DATA SUPPLIED: Begin
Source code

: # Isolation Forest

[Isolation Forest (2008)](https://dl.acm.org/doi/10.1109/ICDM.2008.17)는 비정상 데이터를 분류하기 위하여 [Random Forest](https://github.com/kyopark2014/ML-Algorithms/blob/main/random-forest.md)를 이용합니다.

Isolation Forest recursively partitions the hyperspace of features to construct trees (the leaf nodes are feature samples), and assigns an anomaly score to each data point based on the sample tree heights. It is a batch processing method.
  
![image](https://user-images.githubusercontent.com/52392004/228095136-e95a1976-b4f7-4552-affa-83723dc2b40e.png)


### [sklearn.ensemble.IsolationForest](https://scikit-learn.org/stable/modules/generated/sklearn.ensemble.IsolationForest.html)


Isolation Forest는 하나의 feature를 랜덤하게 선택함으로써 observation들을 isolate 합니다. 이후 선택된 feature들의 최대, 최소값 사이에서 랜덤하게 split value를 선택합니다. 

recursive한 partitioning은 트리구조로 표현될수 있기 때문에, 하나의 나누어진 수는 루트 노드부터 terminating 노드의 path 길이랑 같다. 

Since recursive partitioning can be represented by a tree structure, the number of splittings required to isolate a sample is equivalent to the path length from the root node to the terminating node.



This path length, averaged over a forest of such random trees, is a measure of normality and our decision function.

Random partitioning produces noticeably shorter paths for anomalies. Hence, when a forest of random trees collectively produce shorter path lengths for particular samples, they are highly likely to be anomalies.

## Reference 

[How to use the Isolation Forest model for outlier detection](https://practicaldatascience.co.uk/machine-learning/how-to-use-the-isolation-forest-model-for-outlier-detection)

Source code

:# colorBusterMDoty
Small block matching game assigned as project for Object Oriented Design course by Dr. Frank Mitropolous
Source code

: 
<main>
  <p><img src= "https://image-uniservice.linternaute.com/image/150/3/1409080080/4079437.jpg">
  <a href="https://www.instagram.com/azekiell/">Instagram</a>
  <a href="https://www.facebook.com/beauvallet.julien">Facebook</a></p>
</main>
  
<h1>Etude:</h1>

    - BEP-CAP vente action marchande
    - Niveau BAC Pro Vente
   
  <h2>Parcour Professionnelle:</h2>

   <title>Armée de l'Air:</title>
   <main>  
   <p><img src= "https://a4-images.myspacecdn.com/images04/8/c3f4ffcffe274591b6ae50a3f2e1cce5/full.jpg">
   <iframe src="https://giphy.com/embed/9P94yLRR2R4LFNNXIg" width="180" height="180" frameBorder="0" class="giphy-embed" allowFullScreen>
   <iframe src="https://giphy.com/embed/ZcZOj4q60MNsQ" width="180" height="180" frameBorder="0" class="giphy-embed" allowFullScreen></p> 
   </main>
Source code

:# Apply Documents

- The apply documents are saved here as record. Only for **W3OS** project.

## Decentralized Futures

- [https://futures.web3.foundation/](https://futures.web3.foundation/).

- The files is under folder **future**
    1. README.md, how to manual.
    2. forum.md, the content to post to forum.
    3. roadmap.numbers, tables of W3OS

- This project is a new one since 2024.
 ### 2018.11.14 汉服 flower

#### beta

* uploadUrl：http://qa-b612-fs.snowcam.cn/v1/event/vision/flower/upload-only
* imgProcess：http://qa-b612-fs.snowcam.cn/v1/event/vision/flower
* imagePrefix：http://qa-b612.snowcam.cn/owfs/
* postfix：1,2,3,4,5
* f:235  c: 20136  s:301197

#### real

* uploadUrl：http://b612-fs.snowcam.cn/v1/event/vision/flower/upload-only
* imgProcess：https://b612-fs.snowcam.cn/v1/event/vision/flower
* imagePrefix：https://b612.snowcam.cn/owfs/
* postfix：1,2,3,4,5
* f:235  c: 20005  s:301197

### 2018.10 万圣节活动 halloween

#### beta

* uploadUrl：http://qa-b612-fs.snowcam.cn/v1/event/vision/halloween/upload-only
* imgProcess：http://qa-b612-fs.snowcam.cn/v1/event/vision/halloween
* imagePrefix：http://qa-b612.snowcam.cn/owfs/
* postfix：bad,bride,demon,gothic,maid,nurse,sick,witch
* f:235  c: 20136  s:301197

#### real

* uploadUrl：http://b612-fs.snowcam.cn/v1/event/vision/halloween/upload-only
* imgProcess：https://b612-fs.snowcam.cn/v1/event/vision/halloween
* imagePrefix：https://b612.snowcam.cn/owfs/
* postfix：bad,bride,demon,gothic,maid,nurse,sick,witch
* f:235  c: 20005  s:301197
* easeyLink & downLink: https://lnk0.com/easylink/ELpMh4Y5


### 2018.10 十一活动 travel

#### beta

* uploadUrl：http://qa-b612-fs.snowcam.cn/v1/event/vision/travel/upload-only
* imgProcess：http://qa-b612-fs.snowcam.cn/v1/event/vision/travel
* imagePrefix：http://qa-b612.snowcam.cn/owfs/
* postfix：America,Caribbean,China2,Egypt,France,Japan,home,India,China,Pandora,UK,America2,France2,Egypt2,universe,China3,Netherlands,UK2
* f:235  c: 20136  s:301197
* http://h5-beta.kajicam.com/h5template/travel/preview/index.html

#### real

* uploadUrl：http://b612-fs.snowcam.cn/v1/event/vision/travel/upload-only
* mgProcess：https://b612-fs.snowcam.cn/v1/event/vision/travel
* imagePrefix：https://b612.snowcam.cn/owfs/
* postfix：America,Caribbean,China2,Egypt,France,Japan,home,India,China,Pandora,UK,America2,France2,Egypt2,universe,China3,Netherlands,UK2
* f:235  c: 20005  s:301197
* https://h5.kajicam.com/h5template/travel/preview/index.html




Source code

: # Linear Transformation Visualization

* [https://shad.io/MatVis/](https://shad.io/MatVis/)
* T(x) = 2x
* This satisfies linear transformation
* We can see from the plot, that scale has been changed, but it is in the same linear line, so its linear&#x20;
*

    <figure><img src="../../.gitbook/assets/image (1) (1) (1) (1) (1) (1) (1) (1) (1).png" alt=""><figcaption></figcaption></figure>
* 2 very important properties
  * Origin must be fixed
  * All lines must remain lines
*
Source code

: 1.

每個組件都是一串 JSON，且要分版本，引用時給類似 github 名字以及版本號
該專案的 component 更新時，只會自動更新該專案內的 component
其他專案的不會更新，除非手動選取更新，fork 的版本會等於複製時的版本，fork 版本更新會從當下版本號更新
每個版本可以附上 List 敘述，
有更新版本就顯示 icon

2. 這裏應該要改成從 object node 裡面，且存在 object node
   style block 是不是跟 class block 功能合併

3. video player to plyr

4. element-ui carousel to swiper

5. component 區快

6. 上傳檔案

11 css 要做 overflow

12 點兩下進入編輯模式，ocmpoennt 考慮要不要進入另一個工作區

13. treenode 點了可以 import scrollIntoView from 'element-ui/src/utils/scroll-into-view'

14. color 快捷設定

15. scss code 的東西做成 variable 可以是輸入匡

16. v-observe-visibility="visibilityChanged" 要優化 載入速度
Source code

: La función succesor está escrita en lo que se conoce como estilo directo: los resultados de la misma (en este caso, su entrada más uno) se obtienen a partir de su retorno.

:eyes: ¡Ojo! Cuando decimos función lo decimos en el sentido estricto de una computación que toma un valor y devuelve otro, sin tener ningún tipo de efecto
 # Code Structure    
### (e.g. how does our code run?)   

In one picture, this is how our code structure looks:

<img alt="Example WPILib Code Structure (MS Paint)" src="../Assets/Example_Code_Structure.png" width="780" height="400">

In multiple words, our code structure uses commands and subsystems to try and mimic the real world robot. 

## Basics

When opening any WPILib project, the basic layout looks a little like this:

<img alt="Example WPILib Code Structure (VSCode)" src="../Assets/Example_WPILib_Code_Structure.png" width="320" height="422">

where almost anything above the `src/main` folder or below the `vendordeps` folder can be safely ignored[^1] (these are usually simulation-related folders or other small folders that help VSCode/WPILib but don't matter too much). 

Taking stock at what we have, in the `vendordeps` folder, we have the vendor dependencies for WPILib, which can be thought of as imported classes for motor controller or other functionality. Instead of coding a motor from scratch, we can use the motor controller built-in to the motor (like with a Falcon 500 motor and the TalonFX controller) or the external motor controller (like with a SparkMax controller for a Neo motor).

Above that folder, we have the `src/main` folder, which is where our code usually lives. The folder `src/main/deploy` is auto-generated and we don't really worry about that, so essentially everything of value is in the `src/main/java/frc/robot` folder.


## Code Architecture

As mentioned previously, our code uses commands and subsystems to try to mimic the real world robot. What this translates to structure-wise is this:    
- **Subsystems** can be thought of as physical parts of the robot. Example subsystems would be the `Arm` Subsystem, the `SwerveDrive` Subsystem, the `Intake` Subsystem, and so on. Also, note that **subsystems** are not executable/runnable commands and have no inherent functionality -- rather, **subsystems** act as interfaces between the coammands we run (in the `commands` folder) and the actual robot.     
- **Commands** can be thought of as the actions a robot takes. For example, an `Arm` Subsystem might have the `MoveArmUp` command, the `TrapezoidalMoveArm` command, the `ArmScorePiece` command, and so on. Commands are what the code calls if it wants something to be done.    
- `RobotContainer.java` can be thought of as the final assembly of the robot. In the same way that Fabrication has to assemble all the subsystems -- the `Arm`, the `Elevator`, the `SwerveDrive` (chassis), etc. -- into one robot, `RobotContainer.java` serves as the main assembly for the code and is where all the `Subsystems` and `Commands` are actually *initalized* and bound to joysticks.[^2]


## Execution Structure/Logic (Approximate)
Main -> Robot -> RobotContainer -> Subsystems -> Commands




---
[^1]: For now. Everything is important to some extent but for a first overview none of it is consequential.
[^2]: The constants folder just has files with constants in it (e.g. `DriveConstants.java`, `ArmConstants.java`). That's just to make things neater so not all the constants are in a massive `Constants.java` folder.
DATA SUPPLIED: End
• TRY IT: Lines after the one containing "Isolation Forest recursively" are not part of the task. Output the entries exactly from their first line through that one.

• TASK RESPONSE:
Source code

: # Isolation Forest

[Isolation Forest (2008)](https://dl.acm.org/doi/10.1109/ICDM.2008.17)는 비정상 데이터를 분류하기 위하여 [Random Forest](https://github.com/kyopark2014/ML-Algorithms/blob/main/random-forest.md)를 이용합니다.

Isolation Forest recursively partitions the hyperspace of features to construct trees (the leaf nodes are feature samples), and assigns an anomaly score to each data point based on the sample tree heights. It is a batch processing method.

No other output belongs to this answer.